======== GIVEN INFORMATION ========

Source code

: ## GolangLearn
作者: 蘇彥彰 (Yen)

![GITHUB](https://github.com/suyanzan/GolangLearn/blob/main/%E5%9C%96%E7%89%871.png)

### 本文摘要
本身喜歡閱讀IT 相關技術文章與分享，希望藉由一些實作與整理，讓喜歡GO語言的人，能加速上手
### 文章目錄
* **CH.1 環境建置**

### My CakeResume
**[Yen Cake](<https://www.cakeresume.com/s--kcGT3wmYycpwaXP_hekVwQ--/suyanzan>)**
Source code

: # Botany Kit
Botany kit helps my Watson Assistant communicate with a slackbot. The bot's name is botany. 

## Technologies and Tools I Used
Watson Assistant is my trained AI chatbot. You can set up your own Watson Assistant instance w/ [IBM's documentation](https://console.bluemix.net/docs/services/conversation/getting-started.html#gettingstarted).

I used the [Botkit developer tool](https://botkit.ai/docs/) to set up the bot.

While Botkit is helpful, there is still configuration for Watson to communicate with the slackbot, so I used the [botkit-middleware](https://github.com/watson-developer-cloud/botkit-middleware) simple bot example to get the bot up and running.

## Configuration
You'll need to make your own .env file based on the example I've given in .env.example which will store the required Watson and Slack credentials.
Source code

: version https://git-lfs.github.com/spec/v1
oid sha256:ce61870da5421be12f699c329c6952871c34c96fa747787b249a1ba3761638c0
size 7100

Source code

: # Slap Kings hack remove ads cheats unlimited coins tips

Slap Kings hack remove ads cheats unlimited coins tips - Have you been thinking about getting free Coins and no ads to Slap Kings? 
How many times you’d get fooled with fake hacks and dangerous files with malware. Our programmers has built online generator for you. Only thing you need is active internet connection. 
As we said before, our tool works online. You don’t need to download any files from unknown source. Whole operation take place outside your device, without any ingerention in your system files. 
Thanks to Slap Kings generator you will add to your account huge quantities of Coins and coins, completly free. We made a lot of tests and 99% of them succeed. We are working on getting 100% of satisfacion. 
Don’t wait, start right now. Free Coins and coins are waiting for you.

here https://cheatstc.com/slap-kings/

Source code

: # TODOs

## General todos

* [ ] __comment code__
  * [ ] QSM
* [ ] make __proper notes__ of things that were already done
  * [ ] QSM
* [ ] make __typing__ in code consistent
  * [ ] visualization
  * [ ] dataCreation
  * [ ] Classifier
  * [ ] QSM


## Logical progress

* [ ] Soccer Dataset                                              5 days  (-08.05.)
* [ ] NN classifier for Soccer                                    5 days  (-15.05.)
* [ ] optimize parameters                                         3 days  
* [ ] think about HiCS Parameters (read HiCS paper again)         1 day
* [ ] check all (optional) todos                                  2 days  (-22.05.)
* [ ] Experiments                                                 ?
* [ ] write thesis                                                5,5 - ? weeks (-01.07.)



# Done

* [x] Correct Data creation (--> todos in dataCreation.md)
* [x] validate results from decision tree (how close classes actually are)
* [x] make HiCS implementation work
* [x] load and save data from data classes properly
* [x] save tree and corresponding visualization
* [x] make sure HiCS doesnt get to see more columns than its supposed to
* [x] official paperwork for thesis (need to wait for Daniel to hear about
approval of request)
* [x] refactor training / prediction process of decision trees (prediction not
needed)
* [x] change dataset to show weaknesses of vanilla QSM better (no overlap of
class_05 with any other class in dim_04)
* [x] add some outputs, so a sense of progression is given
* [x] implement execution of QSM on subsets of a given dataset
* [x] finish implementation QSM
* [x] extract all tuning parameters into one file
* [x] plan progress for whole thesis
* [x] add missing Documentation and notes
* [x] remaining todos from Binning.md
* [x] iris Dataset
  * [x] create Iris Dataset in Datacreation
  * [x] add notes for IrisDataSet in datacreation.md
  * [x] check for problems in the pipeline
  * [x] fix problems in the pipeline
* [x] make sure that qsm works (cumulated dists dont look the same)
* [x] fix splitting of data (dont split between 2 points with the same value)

========
======== GIVEN INFORMATION ========

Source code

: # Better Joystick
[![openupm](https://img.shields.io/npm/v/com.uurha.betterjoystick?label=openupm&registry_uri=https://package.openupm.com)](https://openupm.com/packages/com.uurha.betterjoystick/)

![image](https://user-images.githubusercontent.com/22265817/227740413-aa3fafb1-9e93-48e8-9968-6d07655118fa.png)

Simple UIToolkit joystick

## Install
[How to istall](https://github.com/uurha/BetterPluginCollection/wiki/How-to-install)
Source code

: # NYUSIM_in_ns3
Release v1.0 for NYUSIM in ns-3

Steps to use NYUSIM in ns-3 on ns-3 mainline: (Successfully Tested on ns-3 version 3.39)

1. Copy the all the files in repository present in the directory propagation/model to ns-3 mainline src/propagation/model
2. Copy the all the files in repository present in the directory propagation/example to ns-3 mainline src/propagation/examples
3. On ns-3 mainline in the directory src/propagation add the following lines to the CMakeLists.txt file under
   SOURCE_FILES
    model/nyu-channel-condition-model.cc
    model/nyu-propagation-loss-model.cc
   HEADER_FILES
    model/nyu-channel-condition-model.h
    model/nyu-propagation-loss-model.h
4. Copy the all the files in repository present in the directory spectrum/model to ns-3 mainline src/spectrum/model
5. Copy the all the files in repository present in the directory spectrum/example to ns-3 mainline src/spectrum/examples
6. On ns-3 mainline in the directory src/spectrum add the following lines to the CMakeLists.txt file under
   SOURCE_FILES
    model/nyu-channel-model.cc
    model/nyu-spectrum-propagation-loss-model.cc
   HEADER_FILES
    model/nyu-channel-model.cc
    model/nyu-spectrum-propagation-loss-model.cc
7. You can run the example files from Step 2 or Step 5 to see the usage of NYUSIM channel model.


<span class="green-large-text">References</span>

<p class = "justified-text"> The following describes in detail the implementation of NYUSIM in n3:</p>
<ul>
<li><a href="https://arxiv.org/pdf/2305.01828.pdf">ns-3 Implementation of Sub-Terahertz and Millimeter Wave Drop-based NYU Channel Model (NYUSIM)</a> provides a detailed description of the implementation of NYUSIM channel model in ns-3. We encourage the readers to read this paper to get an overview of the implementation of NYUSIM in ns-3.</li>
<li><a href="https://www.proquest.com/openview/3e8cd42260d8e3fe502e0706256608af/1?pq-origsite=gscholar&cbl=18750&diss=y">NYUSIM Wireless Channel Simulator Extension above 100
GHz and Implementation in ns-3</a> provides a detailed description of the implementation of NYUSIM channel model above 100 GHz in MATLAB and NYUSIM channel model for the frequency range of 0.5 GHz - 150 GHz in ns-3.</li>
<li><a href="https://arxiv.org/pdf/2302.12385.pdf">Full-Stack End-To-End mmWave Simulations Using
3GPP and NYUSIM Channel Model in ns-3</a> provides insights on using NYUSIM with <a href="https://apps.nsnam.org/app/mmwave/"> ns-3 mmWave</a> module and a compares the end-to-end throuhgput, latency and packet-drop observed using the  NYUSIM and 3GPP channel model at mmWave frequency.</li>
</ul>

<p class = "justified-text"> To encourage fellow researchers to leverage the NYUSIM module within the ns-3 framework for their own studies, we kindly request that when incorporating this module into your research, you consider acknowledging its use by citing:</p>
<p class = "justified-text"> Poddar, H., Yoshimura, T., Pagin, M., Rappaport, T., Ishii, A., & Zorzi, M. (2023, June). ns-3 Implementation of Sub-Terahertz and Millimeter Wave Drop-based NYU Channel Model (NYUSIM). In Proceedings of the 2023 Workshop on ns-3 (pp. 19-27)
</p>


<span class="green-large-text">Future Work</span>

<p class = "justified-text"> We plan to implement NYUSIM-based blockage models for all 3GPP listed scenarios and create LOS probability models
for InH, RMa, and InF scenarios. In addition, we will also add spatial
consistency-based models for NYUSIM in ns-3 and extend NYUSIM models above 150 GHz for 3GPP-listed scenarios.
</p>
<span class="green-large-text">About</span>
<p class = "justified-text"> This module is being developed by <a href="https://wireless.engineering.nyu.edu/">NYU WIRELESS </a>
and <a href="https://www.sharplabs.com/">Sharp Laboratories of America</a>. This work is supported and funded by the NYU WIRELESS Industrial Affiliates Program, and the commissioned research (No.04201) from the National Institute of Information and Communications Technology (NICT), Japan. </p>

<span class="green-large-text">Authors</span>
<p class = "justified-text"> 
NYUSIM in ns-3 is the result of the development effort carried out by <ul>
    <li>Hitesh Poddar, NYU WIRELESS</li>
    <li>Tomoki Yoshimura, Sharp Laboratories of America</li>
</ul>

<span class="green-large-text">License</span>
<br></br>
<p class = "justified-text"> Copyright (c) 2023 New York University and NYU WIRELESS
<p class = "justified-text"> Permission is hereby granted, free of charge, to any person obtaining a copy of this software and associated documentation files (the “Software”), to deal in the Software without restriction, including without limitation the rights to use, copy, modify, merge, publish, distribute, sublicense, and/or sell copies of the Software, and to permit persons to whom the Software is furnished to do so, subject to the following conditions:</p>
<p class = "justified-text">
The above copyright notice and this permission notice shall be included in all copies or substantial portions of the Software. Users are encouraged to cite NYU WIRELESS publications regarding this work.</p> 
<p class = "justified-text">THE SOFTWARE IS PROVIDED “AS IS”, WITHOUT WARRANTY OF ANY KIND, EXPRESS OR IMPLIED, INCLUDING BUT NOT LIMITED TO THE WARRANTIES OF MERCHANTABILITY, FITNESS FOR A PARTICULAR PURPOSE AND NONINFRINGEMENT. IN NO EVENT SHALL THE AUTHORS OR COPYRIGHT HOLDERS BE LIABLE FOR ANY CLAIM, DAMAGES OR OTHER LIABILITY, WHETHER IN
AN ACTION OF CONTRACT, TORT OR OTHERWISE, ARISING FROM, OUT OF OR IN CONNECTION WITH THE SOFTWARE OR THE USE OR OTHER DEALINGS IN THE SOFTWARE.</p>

========

WHAT IS BEING ASKED: Starting at the line that has "NYUSIM in n3:</p>" and ending at the line that has "NYUSIM in ns-3.</li>", please write out the lines above exactly, leaving out all others.

YOUR RESPONSE:
<p class = "justified-text"> The following describes in detail the implementation of NYUSIM in n3:</p>
<ul>
<li><a href="https://arxiv.org/pdf/2305.01828.pdf">ns-3 Implementation of Sub-Terahertz and Millimeter Wave Drop-based NYU Channel Model (NYUSIM)</a> provides a detailed description of the implementation of NYUSIM channel model in ns-3. We encourage the readers to read this paper to get an overview of the implementation of NYUSIM in ns-3.</li>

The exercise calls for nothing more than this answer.